……….*A lachrymatory is a vessel of clay or glass often found in Greek and
……….Roman tombs. It is believed to have been designed to capture the
……….tears of mourners.
How many tears has all of humanity cried?
Surely a volume greater than our world can hold.
All our bleeding hearts have run like rivers
raging through earth, filling up endless vessels.
They flood doorways, spill down mountains.
Schools of fish pass through, swimming toward stars.
The most optimistic of us prayed to the stars
in hopes that someone would hear us as we cried.
As our anguish rises higher than mountains,
we wrap our pleas in silken threads, hold
them with care like new babes in fragile vessels,
launch them with grace at the mouths of rivers.

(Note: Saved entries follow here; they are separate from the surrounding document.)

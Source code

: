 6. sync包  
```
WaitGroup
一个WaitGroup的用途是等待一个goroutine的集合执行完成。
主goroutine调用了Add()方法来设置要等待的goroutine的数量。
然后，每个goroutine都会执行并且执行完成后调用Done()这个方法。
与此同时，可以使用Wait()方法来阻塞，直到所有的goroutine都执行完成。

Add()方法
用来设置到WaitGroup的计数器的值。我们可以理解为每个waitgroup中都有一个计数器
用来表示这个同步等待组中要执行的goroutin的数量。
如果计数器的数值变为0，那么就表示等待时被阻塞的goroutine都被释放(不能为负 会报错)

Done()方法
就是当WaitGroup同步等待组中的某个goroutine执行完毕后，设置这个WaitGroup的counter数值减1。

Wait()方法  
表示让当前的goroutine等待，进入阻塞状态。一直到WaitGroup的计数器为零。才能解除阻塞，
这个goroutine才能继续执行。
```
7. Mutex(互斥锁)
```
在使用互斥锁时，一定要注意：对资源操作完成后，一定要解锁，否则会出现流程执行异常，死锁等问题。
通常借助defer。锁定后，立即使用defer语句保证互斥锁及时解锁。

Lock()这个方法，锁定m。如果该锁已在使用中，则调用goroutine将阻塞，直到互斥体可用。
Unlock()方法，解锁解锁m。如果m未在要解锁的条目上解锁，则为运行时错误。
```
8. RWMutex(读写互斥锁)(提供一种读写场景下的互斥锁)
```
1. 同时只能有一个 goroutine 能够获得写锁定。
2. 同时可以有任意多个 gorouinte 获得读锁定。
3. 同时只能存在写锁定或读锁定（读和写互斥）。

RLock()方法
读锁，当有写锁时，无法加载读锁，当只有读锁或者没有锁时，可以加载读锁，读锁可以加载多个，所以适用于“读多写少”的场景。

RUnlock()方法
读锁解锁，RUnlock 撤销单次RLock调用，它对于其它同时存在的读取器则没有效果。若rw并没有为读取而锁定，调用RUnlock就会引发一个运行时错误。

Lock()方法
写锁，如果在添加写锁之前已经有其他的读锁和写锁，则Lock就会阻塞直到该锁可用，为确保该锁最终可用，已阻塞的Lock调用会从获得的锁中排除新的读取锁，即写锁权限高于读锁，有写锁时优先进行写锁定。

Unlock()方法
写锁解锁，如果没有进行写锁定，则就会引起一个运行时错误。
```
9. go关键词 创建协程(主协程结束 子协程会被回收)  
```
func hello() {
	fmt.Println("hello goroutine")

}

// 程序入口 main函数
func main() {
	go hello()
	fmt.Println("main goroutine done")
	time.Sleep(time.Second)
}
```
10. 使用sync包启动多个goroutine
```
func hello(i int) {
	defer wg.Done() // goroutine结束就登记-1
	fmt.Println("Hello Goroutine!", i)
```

Others leap into maelstroms, seek confluence of rivers
as if turbulence might reorient some stars
in the direction of healing. Although their vessels
might flounder in undertows, those who cried
and those who fought sorrow all tried to hold
onto hope as if it were a parapet carved into mountains.
Poseidon launched hurricanes from mountains,
tamed oceans as if they were simple rivers.
In his glory he was rumored to hold
wild horses before they raced toward stars,
wings billowing like clouds. When he cried
over Cyclops, raw revenge became his vessel.
Odysseus spent ten years on wooden vessels
ravaged by storms, beset by battles. His mountains
of armies rose and fell. No one cried
louder than vanquished souls as the River
Styx carried away their dead. When the stars
lit up the skies, grief was all that remained to hold.
What is the greatest anguish anyone can hold?
Slavers’ ships became the gruesome vessels
of lost souls. For years after, they cast stains on our stars.
Promises that were sung from tops of mountains
still founder in heartbreak. From the Rivers
James to Mobile, residual tears continue to be cried.
I wish comfort could shapeshift to stars to hold our centers.
Still, when we cried, we would need clay vessels by our doorways.
Like a mountain’s glacial lake, rivers of tears would fill them.